The Amazing Iberian Lynx

Photo: Iberian Lynx (AP) used at The Age.

Saturday, October 11, 2008

Mad Dogs and Nasdaq Crawls



So I walk into my local Wells Fargo bank yesterday and they have Fox News playing on the large flat screen TV in the lobby. It hovers like the Eye of Mordor over those of us standing in line.

Fox News? Are you kidding me? McCain/Palin rallies are beginning to look like lynch mobs and these clowns are fueling the fear and hate. Am I overstating the case? I don't think so. In a little town in Western Oregon not too far from Portland, on the campus of a predominately white, conservative, evangelical Christian university, an effigy of Obama was recently hung from a tree.

The four students involved have since been suspended for one year...but not expelled. (2)

Two Pagan friends of mine live near that little town. They are a lesbian couple. One works as an executive at a large company and the other is a retired member of the U.S. military. (Thank you for your service, D.) They moved there from California in order to enjoy a more rural lifestyle with their spoiled cats, one rescued cattle dog and several plush alpacas. When they bought their little farm they thought they'd found a peaceful paradise in a well educated, green-minded state. What they really found in Newberg was a Christian Only zone. You can't spit in this town without hitting a church of some kind, a conservative, republican church, at that. My friends (who are out and proud) would be more worried about their safety living there if they didn't know that the different Christian sects in town all despise one another and they just can't organize long enough to do much harm. Let us hope it stays that way.

The Least of These
OR
Why Doesn't This "Family Values" Town Have A Decent Animal Shelter?


George Fox University was originally founded by a pastor of the Society of Friends (also known as "Quakers"). GF was named after the forward thinking Founder of the movement. Currently, only about 5% of it's student body are Quakers and this story might be very different if there were more of these folks at the school.

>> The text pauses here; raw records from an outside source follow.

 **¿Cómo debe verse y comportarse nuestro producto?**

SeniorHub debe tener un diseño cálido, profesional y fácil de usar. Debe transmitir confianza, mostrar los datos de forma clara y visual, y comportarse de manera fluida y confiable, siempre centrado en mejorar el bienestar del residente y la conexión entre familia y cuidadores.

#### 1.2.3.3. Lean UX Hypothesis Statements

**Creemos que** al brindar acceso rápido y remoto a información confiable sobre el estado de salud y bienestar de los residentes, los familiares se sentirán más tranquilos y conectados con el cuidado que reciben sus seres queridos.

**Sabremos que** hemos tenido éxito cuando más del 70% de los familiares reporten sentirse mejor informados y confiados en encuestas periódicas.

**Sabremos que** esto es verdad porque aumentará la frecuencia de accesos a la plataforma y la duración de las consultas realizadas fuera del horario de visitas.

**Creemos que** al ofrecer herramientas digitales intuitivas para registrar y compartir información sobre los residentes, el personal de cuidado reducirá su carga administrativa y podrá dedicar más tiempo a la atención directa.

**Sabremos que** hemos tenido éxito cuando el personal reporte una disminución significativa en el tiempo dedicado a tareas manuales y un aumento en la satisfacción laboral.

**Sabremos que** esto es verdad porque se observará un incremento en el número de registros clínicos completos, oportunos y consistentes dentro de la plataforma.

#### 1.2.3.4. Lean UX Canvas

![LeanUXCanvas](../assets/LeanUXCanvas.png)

The school attracted other Quaker farmers to Newberg, set as it is in the fertile lands of the Willamette Valley. The area is known for it's many prosperous farms, well heeled retirees, and world class wineries and a world famous rehab center where celebraties like Robin Williams (Goddess bless him) come for help. A local family is building an European-style hotel, spa and conference center there in order to attract more wine-loving visitors from abroad. Wealthy Christians here are active in a number of projects, most of them have to do with spreading their faith. This is typical. For all the money you'll find in Newberg, you also find a very narrow focus. My friends - both animal lovers and rescue volunteers - tell me that Newberg's "animal shelter" remains as it has been since it was built by high school students as a community project in 1975; a little tin shack, surrounded by a chainlink fence. It boils in summer and freezes in the wintertime. It can house up to six to eight dogs at any one time in an area in which thousands of dogs are homeless, lost, abused or abandoned every year. The cats sit nearby in small cages or carriers and they can see the dogs, and hear their loud, frantic barking all day long. The only Animal Control Officer there (a highly dedicated, hard working and compassionate woman in her 70's) does what she can, in a large, well populated county, one filled with farm animals, wildlife, countless stray dogs and thousands of cats. Crime and cruelty abound in this area, cursed as it is with meth addiction; animals, women and children here suffer in more or less equal proportion. The shelter adopts out as many animals as they can to good homes (click here for their available pet list). They get some help from a little pet shop in town, which helps find homes for stray kittens and cats that come into the shelter. A "Friend's of the Animal Shelter" group has tried to raise money for the shelter for years...and years...and years. I'm told that donations never quite keep up with rising costs and the dream of a new shelter for Newberg is still that, a dream. The odd student from George Fox will sometimes help out at the shelter, but it's a tough, dispiriting job, and they usually can't handle it for very long. Didn't Jesus say: "Whatsoever you do to the least of these, you do unto me"? But well-to-do Christian Republicans in Newberg just can't seem to find a way to help the most innocent and helpless among them.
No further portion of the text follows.